As I peered at the contact sheet I held my breath - something clicked inside me and I completely, utterly, irrevocably fell in love with this tiny, crappily-built and horribly over-priced camera.

Damn it.

Tuesday, 12 May 2009

the new arrival (or why I'm going to be spending all my paycheck on developing costs for the forseeable future)

Now we come to the slide-show portion of our program:


So today I got home from work (rushed home, as I'm halfway through this at the moment and can't wait for the next seminars) and found that this rather exciting package was waiting for me....


I'm no stamp-aholic, but this looks promising. Particularly loving the old-school twine approach to postal security.



Well, it's certainly wrapped well. I've never seen such incredibly sound packaging (and I get sent some pretty expensive camera gear on a very regular basis). Now to extract it from its polystyrene coffin...

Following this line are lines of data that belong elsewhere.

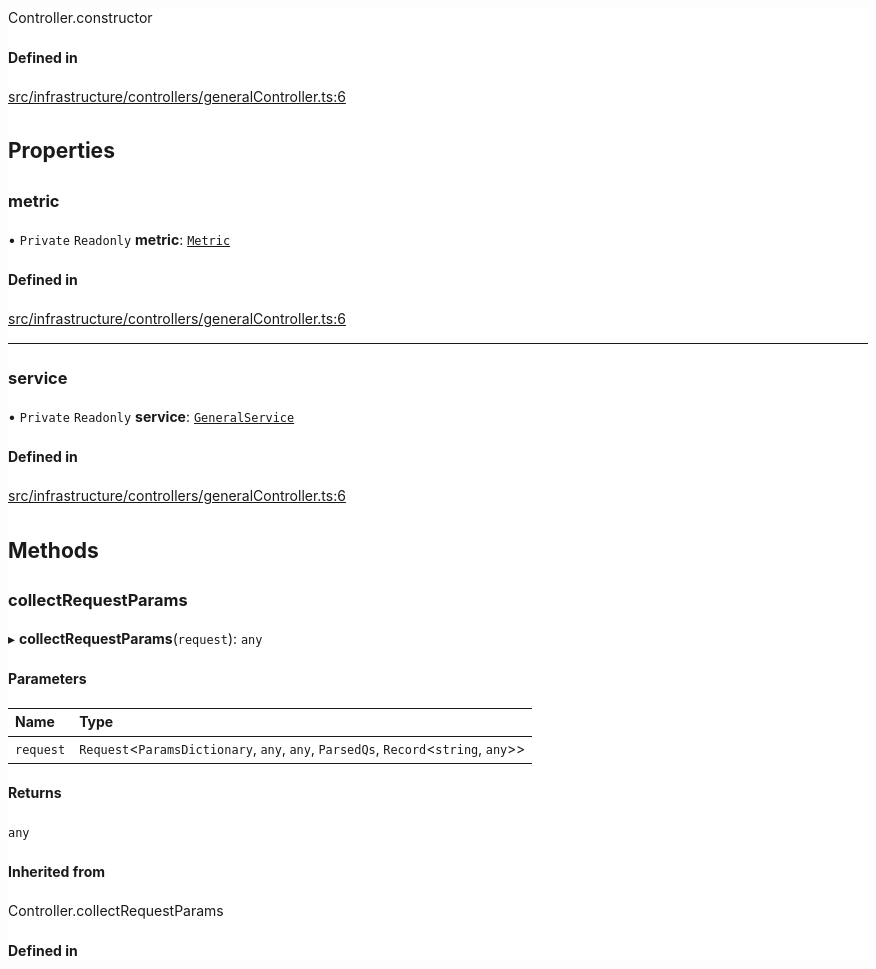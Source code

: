 Controller.constructor

#### Defined in

[src/infrastructure/controllers/generalController.ts:6](https://github.com/lambda-orm/lambdaorm-svc/blob/c6a8fe9507aaf461cdd51965bf4fd0b7faab4ce1/src/infrastructure/controllers/generalController.ts#L6)

## Properties

### metric

• `Private` `Readonly` **metric**: [`Metric`](../interfaces/Metric.md)

#### Defined in

[src/infrastructure/controllers/generalController.ts:6](https://github.com/lambda-orm/lambdaorm-svc/blob/c6a8fe9507aaf461cdd51965bf4fd0b7faab4ce1/src/infrastructure/controllers/generalController.ts#L6)

___

### service

• `Private` `Readonly` **service**: [`GeneralService`](GeneralService.md)

#### Defined in

[src/infrastructure/controllers/generalController.ts:6](https://github.com/lambda-orm/lambdaorm-svc/blob/c6a8fe9507aaf461cdd51965bf4fd0b7faab4ce1/src/infrastructure/controllers/generalController.ts#L6)

## Methods

### collectRequestParams

▸ **collectRequestParams**(`request`): `any`

#### Parameters

| Name | Type |
| :------ | :------ |
| `request` | `Request`\<`ParamsDictionary`, `any`, `any`, `ParsedQs`, `Record`\<`string`, `any`\>\> |

#### Returns

`any`

#### Inherited from

Controller.collectRequestParams

#### Defined in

Ok, polystyrene off – uncovered soft leather baglet... but what's inside said baglet?

YEAH! It's my new lilac Smena Symbol, fresh from the Ukraine via eBay – a well spent lunchbreak asking people on Twitter for user reviews while also researching different Lomo cameras and gasping at how much Urban Outfitters was charging for them vs how cheap they were on t'Bay resulted in this absolute gem of a camera.


Jeez - what do all these dials mean? Where's Aperture Priority? What about full auto?

I don't think we're in DSLR land any more, Toto... :)

Can't wait to try this out in NYC in two weeks time. That now brings the total kit-count to two 35mm film cameras, two DSLRs plus four lenses, two camcorders and a whole heap of chargers and adaptors. I'm going to need a bigger suitcase.